Research Description
Type 2 diabetes (T2D) is on the rise among young people worldwide. Although the occurrence of early-onset T2D is undoubtedly related to the childhood obesity epidemic, little else is known about the pathophysiological processes that culminate in T2D, which prevents us from implementing effective interventions. We posit that identifying targets for preventive intervention requires studying and following initially healthy youth to identify unfavorable changes in glucose and insulin biomarkers until development of dysglycemia (impaired glucose tolerance, impaired fasting glucose, or T2D), which occurs more frequently in early adulthood than in earlier life stages. Here, we capitalize on Exploring Perinatal Outcomes among CHildren (EPOCH), a small but well-characterized cohort of healthy youth, originally recruited to study the effects of overnutrition in utero on metabolic risk across childhood (age 10 y, n=604) and adolescence (age 16 y, n=417). We now propose a 3rd research visit in young adulthood (age ~26 y; target n=350) to study how changes in metabolism and BMI lead to development of dysglycemia by young adulthood. Additionally, we leverage deep phenotyping data to characterize novel biomarkers and build prediction models that identify youth who should be the focus of T2D precision prevention efforts. The work we propose is not only highly significant, but also time sensitive: as EPOCH participants enter adulthood, cases of dysglycemia are directly relevant to the etiology of early-onset T2D, as there is still minimal confounding by reproductive history and age-related declines in beta cell function.Research Profile
What area of diabetes research does your project cover? What role will this particular project play in preventing, treating and/or curing diabetes?This research project seeks to accelerate efforts to prevent early-onset type 2 diabetes through characterization of high-risk glucose-insulin homeostasis and body mass index trajectories from childhood through young adulthood, and development of multi-'omics prediction algorithms.

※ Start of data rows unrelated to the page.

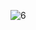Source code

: ![6](https://github.com/Nitiphum7/03376836-OOP-2566-Lab-03/assets/144196695/6988f3f1-4a07-49a7-893f-258a062dc6a5)
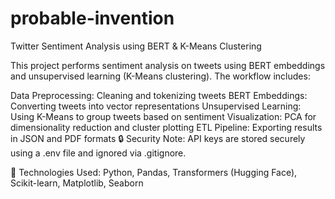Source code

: # probable-invention
Twitter Sentiment Analysis using BERT &amp; K-Means Clustering

This project performs sentiment analysis on tweets using BERT embeddings and unsupervised learning (K-Means clustering). The workflow includes:

Data Preprocessing: Cleaning and tokenizing tweets
BERT Embeddings: Converting tweets into vector representations
Unsupervised Learning: Using K-Means to group tweets based on sentiment
Visualization: PCA for dimensionality reduction and cluster plotting
ETL Pipeline: Exporting results in JSON and PDF formats
🔒 Security Note: API keys are stored securely using a .env file and ignored via .gitignore.

📌 Technologies Used: Python, Pandas, Transformers (Hugging Face), Scikit-learn, Matplotlib, Seaborn

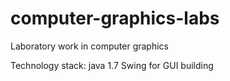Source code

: computer-graphics-labs
======================

Laboratory work in computer graphics 

Technology stack:
	java 1.7
	Swing for GUI building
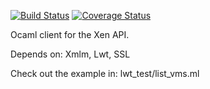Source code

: [![Build Status](https://travis-ci.org/xapi-project/xen-api-client.svg?branch=master)](https://travis-ci.org/xapi-project/xen-api-client)
[![Coverage Status](https://coveralls.io/repos/github/xapi-project/xen-api-client/badge.svg?branch=master)](https://coveralls.io/github/xapi-project/xen-api-client?branch=master)

Ocaml client for the Xen API.

Depends on: Xmlm, Lwt, SSL

Check out the example in: lwt_test/list_vms.ml


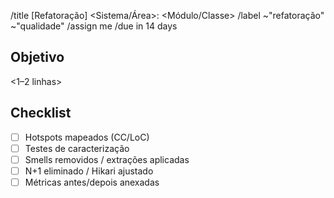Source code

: /title [Refatoração] <Sistema/Área>: <Módulo/Classe>
/label ~"refatoração" ~"qualidade"
/assign me
/due in 14 days

## Objetivo
<1–2 linhas>

## Checklist
- [ ] Hotspots mapeados (CC/LoC)
- [ ] Testes de caracterização
- [ ] Smells removidos / extrações aplicadas
- [ ] N+1 eliminado / Hikari ajustado
- [ ] Métricas antes/depois anexadas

If a person with diabetes were to ask you how your project will help them in the future, how would you respond?While this project focuses on prevention of type 2 diabetes, research findings will also help someone with diabetes through identification of adverse changes to glucose-insulin homeostasis that should be avoided, if possible; and identification of modifiable risk factors to optimize glycemic control. Additionally, as this project leverages rich data on metabolic disease risk factors from gestation through young adulthood, findings will inform primordial prevention of diabetes for future generations.
Why important for you, personally, to become involved in diabetes research? What role will this award play?I am invested in diabetes prevention research because my mother had gestational diabetes while pregnant with my brother, who, as a young adult, has a predisposition towards weight gain and a high HbA1c, presumably due in part to in utero exposure to maternal diabetes. Additionally, both of my parents are prediabetic, further bolstering my motivation to identify determinants of pre-clinical disease progression. This award directly supports my research program on use of 'omics technologies within a lifecourse framework to advance precision prevention of early-onset metabolic diseases.

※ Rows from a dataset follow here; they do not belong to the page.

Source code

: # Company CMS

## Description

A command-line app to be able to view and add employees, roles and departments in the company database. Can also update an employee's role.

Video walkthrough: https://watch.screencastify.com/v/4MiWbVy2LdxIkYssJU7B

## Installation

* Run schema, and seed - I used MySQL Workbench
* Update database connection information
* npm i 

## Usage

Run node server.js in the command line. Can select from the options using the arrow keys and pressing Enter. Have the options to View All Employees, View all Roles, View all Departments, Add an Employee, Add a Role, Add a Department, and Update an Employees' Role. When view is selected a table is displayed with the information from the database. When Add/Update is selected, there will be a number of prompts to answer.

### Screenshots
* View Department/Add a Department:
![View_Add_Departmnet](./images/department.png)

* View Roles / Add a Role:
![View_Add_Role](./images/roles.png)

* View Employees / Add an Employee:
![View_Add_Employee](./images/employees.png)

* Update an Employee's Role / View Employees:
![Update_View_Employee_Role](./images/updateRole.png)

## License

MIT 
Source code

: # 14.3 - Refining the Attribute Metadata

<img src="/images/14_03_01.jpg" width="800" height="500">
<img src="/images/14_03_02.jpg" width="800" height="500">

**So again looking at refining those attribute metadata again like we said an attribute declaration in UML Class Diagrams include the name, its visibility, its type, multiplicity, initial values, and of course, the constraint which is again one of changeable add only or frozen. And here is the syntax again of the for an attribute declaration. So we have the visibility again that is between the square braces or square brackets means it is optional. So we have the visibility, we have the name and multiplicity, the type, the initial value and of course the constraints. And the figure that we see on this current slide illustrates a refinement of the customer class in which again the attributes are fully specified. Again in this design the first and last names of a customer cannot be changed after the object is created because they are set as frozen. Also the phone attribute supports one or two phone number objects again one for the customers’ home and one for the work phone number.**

In what direction do you see the future of diabetes research going?I envision that my efforts in diabetes research will advance preclinical insights on use of metabolomics to harness metabolic heterogeneity and improve individualized risk prediction for early-onset type 2 diabetes. Additionally, I have initiated non-traditional collaborations to improve scalability of 'omics technologies and accessibility of care to ensure that advancements in precision medicine will close rather than widen gaps in health disparities between the most advantaged and most disadvantaged segments of the population.